Plain-text document sources:
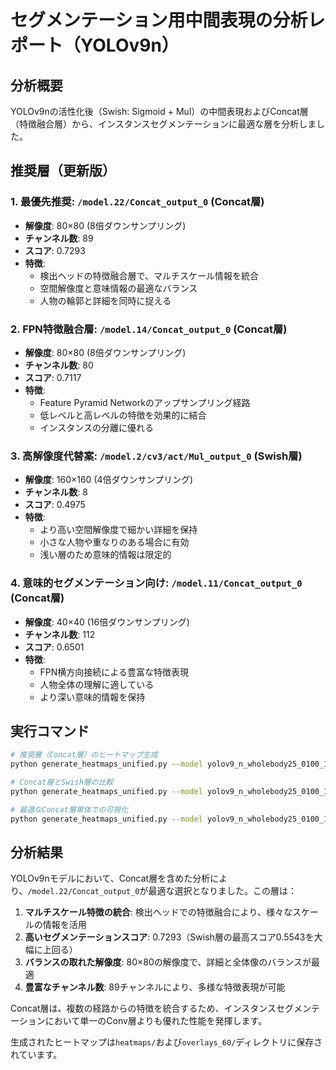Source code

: # セグメンテーション用中間表現の分析レポート（YOLOv9n）

## 分析概要

YOLOv9nの活性化後（Swish: Sigmoid + Mul）の中間表現およびConcat層（特徴融合層）から、インスタンスセグメンテーションに最適な層を分析しました。

## 推奨層（更新版）

### 1. 最優先推奨: `/model.22/Concat_output_0` (Concat層)
- **解像度**: 80×80 (8倍ダウンサンプリング)
- **チャンネル数**: 89
- **スコア**: 0.7293
- **特徴**:
  - 検出ヘッドの特徴融合層で、マルチスケール情報を統合
  - 空間解像度と意味情報の最適なバランス
  - 人物の輪郭と詳細を同時に捉える

### 2. FPN特徴融合層: `/model.14/Concat_output_0` (Concat層)
- **解像度**: 80×80 (8倍ダウンサンプリング)
- **チャンネル数**: 80
- **スコア**: 0.7117
- **特徴**:
  - Feature Pyramid Networkのアップサンプリング経路
  - 低レベルと高レベルの特徴を効果的に結合
  - インスタンスの分離に優れる

### 3. 高解像度代替案: `/model.2/cv3/act/Mul_output_0` (Swish層)
- **解像度**: 160×160 (4倍ダウンサンプリング)
- **チャンネル数**: 8
- **スコア**: 0.4975
- **特徴**:
  - より高い空間解像度で細かい詳細を保持
  - 小さな人物や重なりのある場合に有効
  - 浅い層のため意味的情報は限定的

### 4. 意味的セグメンテーション向け: `/model.11/Concat_output_0` (Concat層)
- **解像度**: 40×40 (16倍ダウンサンプリング)
- **チャンネル数**: 112
- **スコア**: 0.6501
- **特徴**:
  - FPN横方向接続による豊富な特徴表現
  - 人物全体の理解に適している
  - より深い意味的情報を保持

## 実行コマンド

```bash
# 推奨層（Concat層）のヒートマップ生成
python generate_heatmaps_unified.py --model yolov9_n_wholebody25_0100_1x3x640x640.onnx --layers "/model.22/Concat_output_0" "/model.14/Concat_output_0" "/model.11/Concat_output_0" --alpha 0.6

# Concat層とSwish層の比較
python generate_heatmaps_unified.py --model yolov9_n_wholebody25_0100_1x3x640x640.onnx --layers "/model.22/Concat_output_0" "/model.14/Concat_output_0" "/model.2/cv3/act/Mul_output_0" --alpha 0.6 --activated

# 最適なConcat層単体での可視化
python generate_heatmaps_unified.py --model yolov9_n_wholebody25_0100_1x3x640x640.onnx --layers "/model.22/Concat_output_0" --alpha 0.6
```

## 分析結果

YOLOv9nモデルにおいて、Concat層を含めた分析により、`/model.22/Concat_output_0`が最適な選択となりました。この層は：

1. **マルチスケール特徴の統合**: 検出ヘッドでの特徴融合により、様々なスケールの情報を活用
2. **高いセグメンテーションスコア**: 0.7293（Swish層の最高スコア0.5543を大幅に上回る）
3. **バランスの取れた解像度**: 80×80の解像度で、詳細と全体像のバランスが最適
4. **豊富なチャンネル数**: 89チャンネルにより、多様な特徴表現が可能

Concat層は、複数の経路からの特徴を統合するため、インスタンスセグメンテーションにおいて単一のConv層よりも優れた性能を発揮します。

生成されたヒートマップは`heatmaps/`および`overlays_60/`ディレクトリに保存されています。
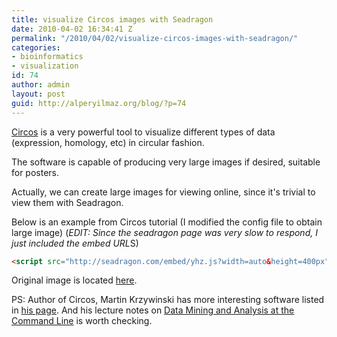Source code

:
 ```yaml
---
title: visualize Circos images with Seadragon
date: 2010-04-02 16:34:41 Z
permalink: "/2010/04/02/visualize-circos-images-with-seadragon/"
categories:
- bioinformatics
- visualization
id: 74
author: admin
layout: post
guid: http://alperyilmaz.org/blog/?p=74
---
```


[Circos](http://mkweb.bcgsc.ca/circos/) is a very powerful tool to visualize different types of data (expression, homology, etc) in circular fashion.
   
The software is capable of producing very large images if desired, suitable for posters. 

Actually, we can create large images for viewing online, since it's trivial to view them with Seadragon.

Below is an example from Circos tutorial (I modified the config file to obtain large image) (*EDIT: Since the seadragon page was very slow to respond, I just included the embed URL*S)

```html
<script src="http://seadragon.com/embed/yhz.js?width=auto&height=400px"></script>
```

Original image is located [here](/images/circos-tutorial-huge.png).

PS: Author of Circos, Martin Krzywinski has more interesting software listed in [his page](http://mkweb.bcgsc.ca/). And his lecture notes on [Data Mining and Analysis at the Command Line](http://mkweb.bcgsc.ca/perlworkshop/index.mhtml?code=2.1.2.4) is worth checking.
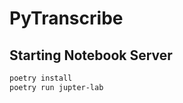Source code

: # PyTranscribe


<!-- WARNING: THIS FILE WAS AUTOGENERATED! DO NOT EDIT! -->

## Starting Notebook Server

``` sh
poetry install
poetry run jupter-lab
```

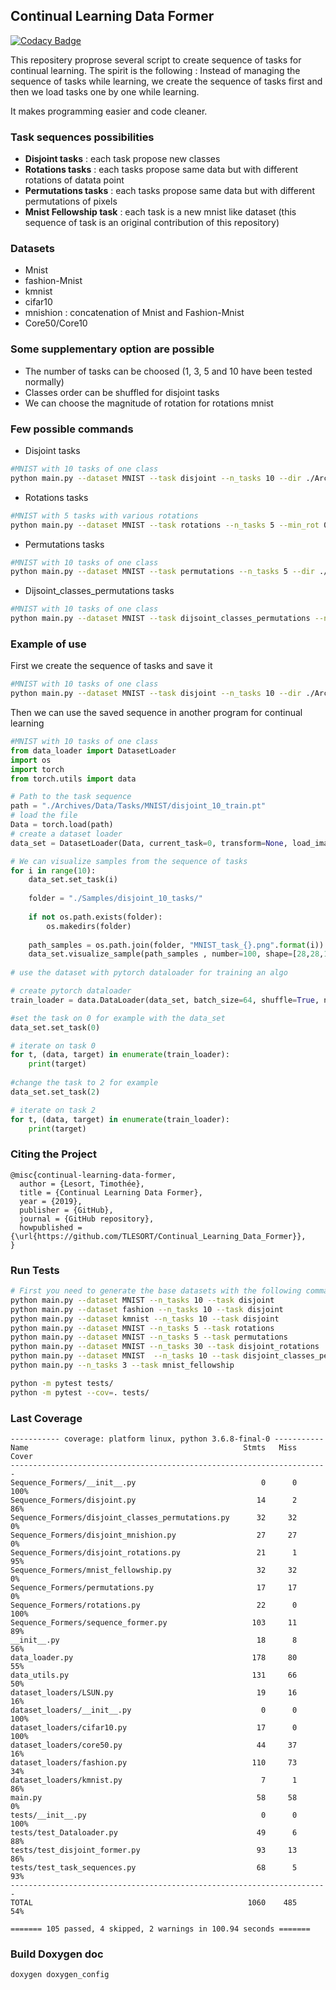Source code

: ## Continual Learning Data Former

[![Codacy Badge](https://api.codacy.com/project/badge/Grade/9273eb0f97b946308248b0007e054e54)](https://app.codacy.com/app/TLESORT/Continual_Learning_Data_Former?utm_source=github.com&utm_medium=referral&utm_content=TLESORT/Continual_Learning_Data_Former&utm_campaign=Badge_Grade_Dashboard)

This repositery proprose several script to create sequence of tasks for continual learning. The spirit is the following : 
Instead of managing the sequence of tasks while learning, we create the sequence of tasks first and then we load tasks 
one by one while learning.

It makes programming easier and code cleaner.

### Task sequences possibilities

-   **Disjoint tasks** : each task propose new classes
-   **Rotations tasks** : each tasks propose same data but with different rotations of datata point
-   **Permutations tasks** : each tasks propose same data but with different permutations of pixels
-   **Mnist Fellowship task** : each task is a new mnist like dataset (this sequence of task is an original contribution of this repository)

### Datasets

-   Mnist
-   fashion-Mnist
-   kmnist
-   cifar10
-   mnishion : concatenation of Mnist and Fashion-Mnist
-   Core50/Core10

### Some supplementary option are possible
-   The number of tasks can be choosed (1, 3, 5 and 10 have been tested normally)
-   Classes order can be shuffled for disjoint tasks
-   We can choose the magnitude of rotation for rotations mnist

### Few possible commands

-   Disjoint tasks

```bash
#MNIST with 10 tasks of one class
python main.py --dataset MNIST --task disjoint --n_tasks 10 --dir ./Archives
```
-   Rotations tasks

```bash
#MNIST with 5 tasks with various rotations
python main.py --dataset MNIST --task rotations --n_tasks 5 --min_rot 0 --max_rot 90 --dir ./Archives
```

-   Permutations tasks

```bash
#MNIST with 10 tasks of one class
python main.py --dataset MNIST --task permutations --n_tasks 5 --dir ./Archives
```

-   Dijsoint_classes_permutations tasks

```bash
#MNIST with 10 tasks of one class
python main.py --dataset MNIST --task dijsoint_classes_permutations --n_tasks 10 --index_permutation 2 --dir ./Archives
```

### Example of use

First we create the sequence of tasks and save it
```bash
#MNIST with 10 tasks of one class
python main.py --dataset MNIST --task disjoint --n_tasks 10 --dir ./Archives
```

Then we can use the saved sequence in another program for continual learning
```python
#MNIST with 10 tasks of one class
from data_loader import DatasetLoader
import os
import torch
from torch.utils import data

# Path to the task sequence
path = "./Archives/Data/Tasks/MNIST/disjoint_10_train.pt"
# load the file
Data = torch.load(path)
# create a dataset loader
data_set = DatasetLoader(Data, current_task=0, transform=None, load_images=False, path=None)

# We can visualize samples from the sequence of tasks
for i in range(10):
    data_set.set_task(i)
    
    folder = "./Samples/disjoint_10_tasks/"
    
    if not os.path.exists(folder):
        os.makedirs(folder)
    
    path_samples = os.path.join(folder, "MNIST_task_{}.png".format(i))
    data_set.visualize_sample(path_samples , number=100, shape=[28,28,1])
    
# use the dataset with pytorch dataloader for training an algo

# create pytorch dataloader
train_loader = data.DataLoader(data_set, batch_size=64, shuffle=True, num_workers=6)

#set the task on 0 for example with the data_set
data_set.set_task(0)

# iterate on task 0
for t, (data, target) in enumerate(train_loader):
    print(target)
    
#change the task to 2 for example
data_set.set_task(2)

# iterate on task 2
for t, (data, target) in enumerate(train_loader):
    print(target)

```

### Citing the Project

```Array.<string>
@misc{continual-learning-data-former,
  author = {Lesort, Timothée},
  title = {Continual Learning Data Former},
  year = {2019},
  publisher = {GitHub},
  journal = {GitHub repository},
  howpublished = {\url{https://github.com/TLESORT/Continual_Learning_Data_Former}},
}

```

### Run Tests

```bash
# First you need to generate the base datasets with the following commands
python main.py --dataset MNIST --n_tasks 10 --task disjoint
python main.py --dataset fashion --n_tasks 10 --task disjoint
python main.py --dataset kmnist --n_tasks 10 --task disjoint
python main.py --dataset MNIST --n_tasks 5 --task rotations
python main.py --dataset MNIST --n_tasks 5 --task permutations
python main.py --dataset MNIST --n_tasks 30 --task disjoint_rotations
python main.py --dataset MNIST  --n_tasks 10 --task disjoint_classes_permutations --index_permutations 2
python main.py --n_tasks 3 --task mnist_fellowship

python -m pytest tests/
python -m pytest --cov=. tests/
```

### Last Coverage

```buildoutcfg
----------- coverage: platform linux, python 3.6.8-final-0 -----------
Name                                                Stmts   Miss  Cover
-----------------------------------------------------------------------
Sequence_Formers/__init__.py                            0      0   100%
Sequence_Formers/disjoint.py                           14      2    86%
Sequence_Formers/disjoint_classes_permutations.py      32     32     0%
Sequence_Formers/disjoint_mnishion.py                  27     27     0%
Sequence_Formers/disjoint_rotations.py                 21      1    95%
Sequence_Formers/mnist_fellowship.py                   32     32     0%
Sequence_Formers/permutations.py                       17     17     0%
Sequence_Formers/rotations.py                          22      0   100%
Sequence_Formers/sequence_former.py                   103     11    89%
__init__.py                                            18      8    56%
data_loader.py                                        178     80    55%
data_utils.py                                         131     66    50%
dataset_loaders/LSUN.py                                19     16    16%
dataset_loaders/__init__.py                             0      0   100%
dataset_loaders/cifar10.py                             17      0   100%
dataset_loaders/core50.py                              44     37    16%
dataset_loaders/fashion.py                            110     73    34%
dataset_loaders/kmnist.py                               7      1    86%
main.py                                                58     58     0%
tests/__init__.py                                       0      0   100%
tests/test_Dataloader.py                               49      6    88%
tests/test_disjoint_former.py                          93     13    86%
tests/test_task_sequences.py                           68      5    93%
-----------------------------------------------------------------------
TOTAL                                                1060    485    54%

======= 105 passed, 4 skipped, 2 warnings in 100.94 seconds =======
```

### Build Doxygen doc

```bash
doxygen doxygen_config
```
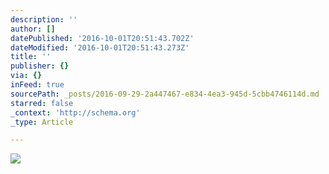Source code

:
 ```yaml
---
description: ''
author: []
datePublished: '2016-10-01T20:51:43.702Z'
dateModified: '2016-10-01T20:51:43.273Z'
title: ''
publisher: {}
via: {}
inFeed: true
sourcePath: _posts/2016-09-29-2a447467-e834-4ea3-945d-5cbb4746114d.md
starred: false
_context: 'http://schema.org'
_type: Article

---
```

![](https://the-grid-user-content.s3-us-west-2.amazonaws.com/24beb845-5fd2-43bf-9373-275d012966dc.jpg)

## Exercise directions
Above are the records. Print exactly, and only, the lines from the line with "- **チャンネル数**: 89" to the line with "- 小さな人物や重なりのある場合に有効", both inclusive.

## Answer space
- **チャンネル数**: 89
- **スコア**: 0.7293
- **特徴**:
  - 検出ヘッドの特徴融合層で、マルチスケール情報を統合
  - 空間解像度と意味情報の最適なバランス
  - 人物の輪郭と詳細を同時に捉える

### 2. FPN特徴融合層: `/model.14/Concat_output_0` (Concat層)
- **解像度**: 80×80 (8倍ダウンサンプリング)
- **チャンネル数**: 80
- **スコア**: 0.7117
- **特徴**:
  - Feature Pyramid Networkのアップサンプリング経路
  - 低レベルと高レベルの特徴を効果的に結合
  - インスタンスの分離に優れる

### 3. 高解像度代替案: `/model.2/cv3/act/Mul_output_0` (Swish層)
- **解像度**: 160×160 (4倍ダウンサンプリング)
- **チャンネル数**: 8
- **スコア**: 0.4975
- **特徴**:
  - より高い空間解像度で細かい詳細を保持
  - 小さな人物や重なりのある場合に有効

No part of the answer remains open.